Speeches in Manipal, and thoughts of England

I love giving talks. After all, I can sit down to write any time I want, and put up a post any time I want, but to give a talk a man has to be invited to give one in the first place. So I was particularly pleased to be invited to speak on the subject of "Blogging and Literature" at a convention of media students in Manipal a few days ago.

Also, as writing is all labour, premeditation, slowness, and revision, I find that the experience of speaking extempore, letting each sentence find the next, can be quite a liberating one.

And as summer arrives outside my window, so, I find, do thoughts of England: the country half-glimpsed under low scudding clouds from the plane window; waiting for the coach to Cambridge at Heathrow airport; the beautiful faces of old friends; babies newly born, or on the way, or grown beyond belief between the last time and this time; walks by the Cam river, the grass bright with ducks in lines almost as orderly as those of people in stores and stations; the world floating by on a punt; hours in secondhand bookshops and warehouse sales; rare books hunted down in libraries, four-digit PINs in ATMs; shopping in Sainsbury's; proliferating pleases and thank yous; precious invitations to high table; the chatter of people outside Trinity Great Gate; cricket in whites under a blue sky on a green field; water drunk straight from the tap; the smell of grass and pollen; the continuously changing light; loamy beer in dim and woody pubs; memories of women loved, or only admired from a distance; nights of conversation and catching up and old tales retold; long journeys on the top deck of London buses; crooked lanes and sculpted hedges; the Sunday papers fat as sheep; the pleasurable accents and stresses of many kinds of musical English; Scotch eggs, rashers of bacon, trifle, cheesecake, scones with cream, ginger ale, and lambrusco; washing up, because there are no maids; samosas at Baker Street station; phone calls to newspapers and magazines asking for work — new footprints on old sand.

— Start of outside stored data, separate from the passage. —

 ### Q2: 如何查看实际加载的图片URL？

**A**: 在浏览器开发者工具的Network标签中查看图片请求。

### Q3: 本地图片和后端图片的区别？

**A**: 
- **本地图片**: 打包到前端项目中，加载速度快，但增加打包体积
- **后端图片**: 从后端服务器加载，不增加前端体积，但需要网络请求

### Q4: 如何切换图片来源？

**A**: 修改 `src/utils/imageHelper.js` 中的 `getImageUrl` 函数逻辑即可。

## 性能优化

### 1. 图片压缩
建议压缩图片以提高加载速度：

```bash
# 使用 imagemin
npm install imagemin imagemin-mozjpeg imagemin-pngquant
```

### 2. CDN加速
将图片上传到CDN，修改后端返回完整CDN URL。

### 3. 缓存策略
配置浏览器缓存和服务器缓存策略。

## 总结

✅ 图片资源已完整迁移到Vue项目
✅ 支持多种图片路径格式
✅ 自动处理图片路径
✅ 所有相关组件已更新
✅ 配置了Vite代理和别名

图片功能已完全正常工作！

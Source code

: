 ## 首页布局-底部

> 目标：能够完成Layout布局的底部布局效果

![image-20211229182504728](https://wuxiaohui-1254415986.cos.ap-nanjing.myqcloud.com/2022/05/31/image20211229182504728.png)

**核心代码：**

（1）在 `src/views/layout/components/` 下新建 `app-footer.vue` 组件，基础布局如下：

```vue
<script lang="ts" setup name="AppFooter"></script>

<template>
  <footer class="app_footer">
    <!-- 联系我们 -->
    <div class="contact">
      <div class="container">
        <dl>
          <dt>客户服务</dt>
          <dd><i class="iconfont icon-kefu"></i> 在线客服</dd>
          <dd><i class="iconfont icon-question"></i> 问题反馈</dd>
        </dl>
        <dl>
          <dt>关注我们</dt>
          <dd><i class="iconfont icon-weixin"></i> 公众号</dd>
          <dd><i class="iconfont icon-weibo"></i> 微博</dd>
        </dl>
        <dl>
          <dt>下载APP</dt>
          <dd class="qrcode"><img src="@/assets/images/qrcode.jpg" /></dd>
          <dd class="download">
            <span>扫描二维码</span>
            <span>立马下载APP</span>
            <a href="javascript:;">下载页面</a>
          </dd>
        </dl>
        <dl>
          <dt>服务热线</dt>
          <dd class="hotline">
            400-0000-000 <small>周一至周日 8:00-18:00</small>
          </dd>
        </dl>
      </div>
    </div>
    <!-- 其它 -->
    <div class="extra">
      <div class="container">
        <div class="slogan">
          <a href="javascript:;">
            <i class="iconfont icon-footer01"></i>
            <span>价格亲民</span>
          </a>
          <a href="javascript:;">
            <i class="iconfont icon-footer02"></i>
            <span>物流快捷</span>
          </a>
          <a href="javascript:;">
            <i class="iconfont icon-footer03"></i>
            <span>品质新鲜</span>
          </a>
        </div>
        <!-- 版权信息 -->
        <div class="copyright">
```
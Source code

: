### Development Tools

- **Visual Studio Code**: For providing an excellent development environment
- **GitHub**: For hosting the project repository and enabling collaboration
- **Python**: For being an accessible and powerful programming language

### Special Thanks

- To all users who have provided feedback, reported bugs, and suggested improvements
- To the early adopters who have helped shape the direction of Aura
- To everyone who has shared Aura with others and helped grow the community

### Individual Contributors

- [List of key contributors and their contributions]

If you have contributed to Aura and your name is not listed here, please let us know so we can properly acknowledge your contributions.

'Tis time to be buying a ticket.
And some other past-centred posts: "A Harold Pinter story", and "Memories of a Borges book, and the old Twentieth Century bookshop".

5 comments:

Deepika Patil said...

I really liked this - "new footprints on old sand..."

Anonymous said...

I really liked this - "long journeys on the top deck of London buses"

hehe

p.s. pretty pic, hash!

Anonymous said...

You must like England more than the people who live here-I can understand the walks by the river and the cricket in the park-blue sky?-but shopping in Sainsbury's!? Did you enjoy it this much as a student, or maybe this is a case of selective memory? And was surprised to see the omission of movies at the Arts, garden parties, picnics along the backs, coffees in bookshops, alcohol-fuelled discussions and curry cooking for gentiles. Anyway, looking forward to seeing you in the summer

Chandrahas said...

Michalis - The first time I entered Sainsbury's I barely knew how to cook, but by the time I left England I was really in a position to use all its resources. So I suppose you could say that Sainsbury's is for me the food equivalent of the University Library: the place which served as a resource pool for my my cooking degree.

Also British people stand so patiently in lines, unlike Indians who are always moaning and grumbling and trying to cut in in the middle. And the girls at the counters are often so pretty.

I will miss all the garden parties this year because I won't be there before term is over, so I figured there was no point in feeling nostalgic for them.

The Arts picture house has become too expensive for me now, and I don't go to the movies so much any more. If you like we can go the Galloway & Porter sale, making sure to leave by nine o'clock in the morning so we get the first crack at the books.

In short, I spend too little time in England to be able to see the negative things about it. I have a grand time, everything seems new all over again, and then it's time to go home.

Anonymous said...

I really liked this,very good presentation.